Egualmente non demorde nel tentativo di ostacolare un candidato (Gandhi) che, sebbene porti un cognome appesantito da storie di clan familiari che per decenni recenti hanno oscurato l’origine quasi mistica del Mahatma, viene considerato una speranza dell’India democratica, multietnica e multireligiosa. L’India contraria alle imposizioni del fanatismo dell’hindutva, un radicalismo razzista sdoganato e ormai cavalcato dal partito di governo. Proprio ieri Rahul è stato riammesso alla Camera indiana, poiché la Corte Suprema ha sospeso la condanna per diffamazione del premier Modi. Aleggia però una riserva del Tribunale che potrebbe rimetterlo fuorigioco al momento opportuno: le settimane precedenti le politiche di maggio. Attualmente chi resta fuori da una possibile corsa parlamentare è l’ex campione di cricket ed ex premier pakistano Khan, che ha vissuto un anno pericoloso assai. A seguito della protesta, partecipatissima, lanciata nella primavera dello scorso anno contro quello che definiva un complotto contro la sua persona e il Tehereek-e Insaf Party di cui è capo, un complotto a suo dire internazionale manovrato dalla Casa Bianca, riceve una serie di avvertimenti da avversari diventati sempre più numerosi. Ad agosto 2022 gli viene vietato di partecipare alla marcia e a registrare arringhe politiche, a ottobre la Commissione elettorale lo accusa di pratiche corruttive, espellendolo dal Parlamento. Lui subito dopo rilancia un’ennesima manifestazione, a novembre durante un comizio viene ferito a una gamba. Eppure non demorde e ordina lo scioglimento delle Assemblee rappresentative controllate dal suo partito nelle popolose province del Punjab e del Khyber Pakhtunkhwa.

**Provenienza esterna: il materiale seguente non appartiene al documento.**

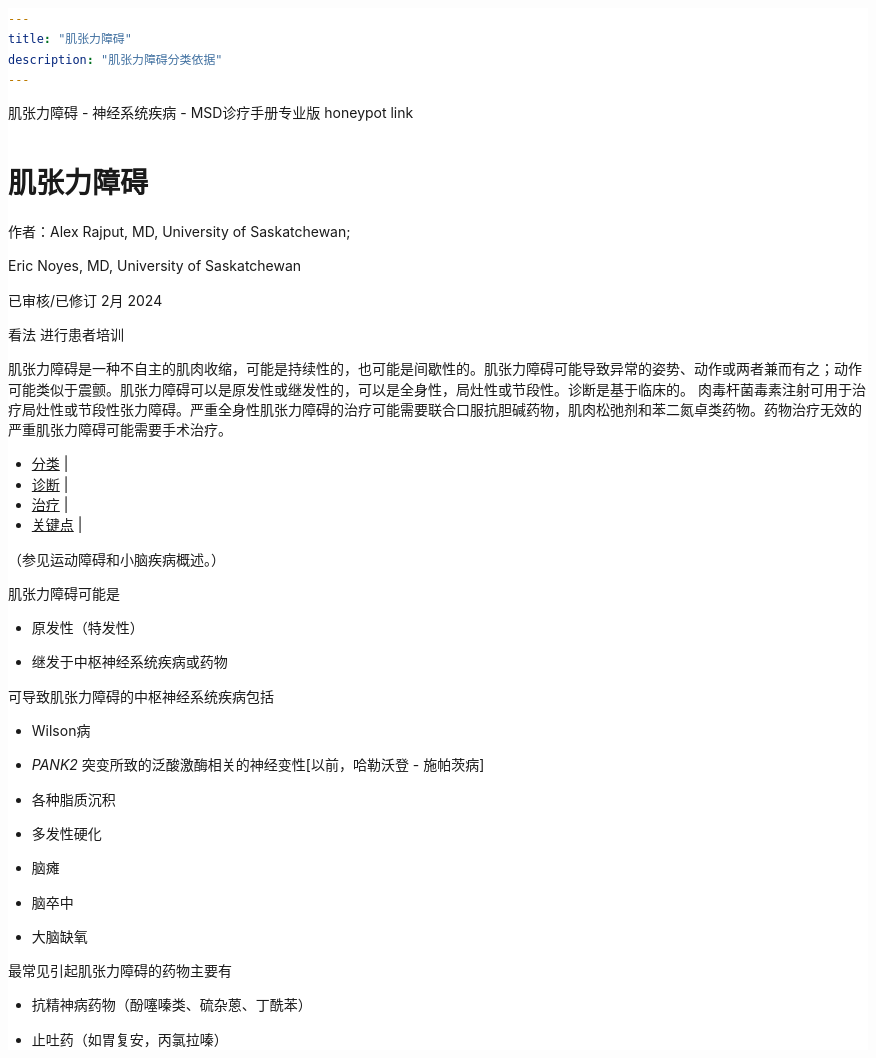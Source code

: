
 ```yaml
---
title: "肌张力障碍"
description: "肌张力障碍分类依据"
---
```


﻿肌张力障碍 \- 神经系统疾病 \- MSD诊疗手册专业版 honeypot link

# 肌张力障碍

作者：Alex Rajput, MD, University of Saskatchewan;

Eric Noyes, MD, University of Saskatchewan

已审核/已修订 2月 2024

看法 进行患者培训

肌张力障碍是一种不自主的肌肉收缩，可能是持续性的，也可能是间歇性的。肌张力障碍可能导致异常的姿势、动作或两者兼而有之；动作可能类似于震颤。肌张力障碍可以是原发性或继发性的，可以是全身性，局灶性或节段性。诊断是基于临床的。 肉毒杆菌毒素注射可用于治疗局灶性或节段性张力障碍。严重全身性肌张力障碍的治疗可能需要联合口服抗胆碱药物，肌肉松弛剂和苯二氮卓类药物。药物治疗无效的严重肌张力障碍可能需要手术治疗。

- [分类](#分类_v21504743_zh) \|
- [诊断](#诊断_v21504811_zh) \|
- [治疗](#治疗_v21504817_zh) \|
- [关键点](#关键点_v21504830_zh) \|

（参见运动障碍和小脑疾病概述。）

肌张力障碍可能是

- 原发性（特发性）

- 继发于中枢神经系统疾病或药物


可导致肌张力障碍的中枢神经系统疾病包括

- Wilson病

- _PANK2_ 突变所致的泛酸激酶相关的神经变性\[以前，哈勒沃登 \- 施帕茨病\]

- 各种脂质沉积

- 多发性硬化

- 脑瘫

- 脑卒中

- 大脑缺氧


最常见引起肌张力障碍的药物主要有

- 抗精神病药物（酚噻嗪类、硫杂蒽、丁酰苯）

- 止吐药（如胃复安，丙氯拉嗪）


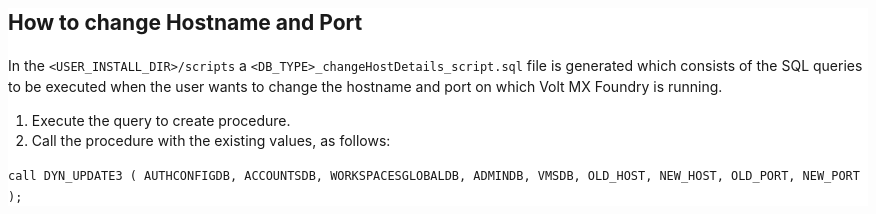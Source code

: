 How to change Hostname and Port
-------------------------------

In the `<USER_INSTALL_DIR>/scripts` a `<DB_TYPE>_changeHostDetails_script.sql` file is generated which consists of the SQL queries to be executed when the user wants to change the hostname and port on which Volt MX Foundry is running.

1.  Execute the query to create procedure.
2.  Call the procedure with the existing values, as follows:
```
call DYN_UPDATE3 ( AUTHCONFIGDB, ACCOUNTSDB, WORKSPACESGLOBALDB, ADMINDB, VMSDB, OLD_HOST, NEW_HOST, OLD_PORT, NEW_PORT );
```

Nel marzo scorso un raid poliziesco gli circonda la villa di Lahore: vogliono arrestarlo, ma devono fermarsi. Appresa la notizia dell’operazione i militanti del Pti attaccano la polizia, ne seguono scontri con morti e feriti. L’arresto è solo rimandato. Nel maggio scorso, mentre Khan si reca in Tribunale per difendersi dall’accusa di avere ricevuto regali durante il suo mandato da premier senza denunciarli, viene prelevato da agenti speciali dell’Intelligence e condotto in carcere. Successivamente liberato viene in questi giorni privato della possibilità di partecipare alle elezioni fissate per il prossimo novembre. L’accusa è la medesima: corruzione. Lo scontro della carta bollata e dei tribunali è real politik e travalica quello delle urne e pure delle piazze.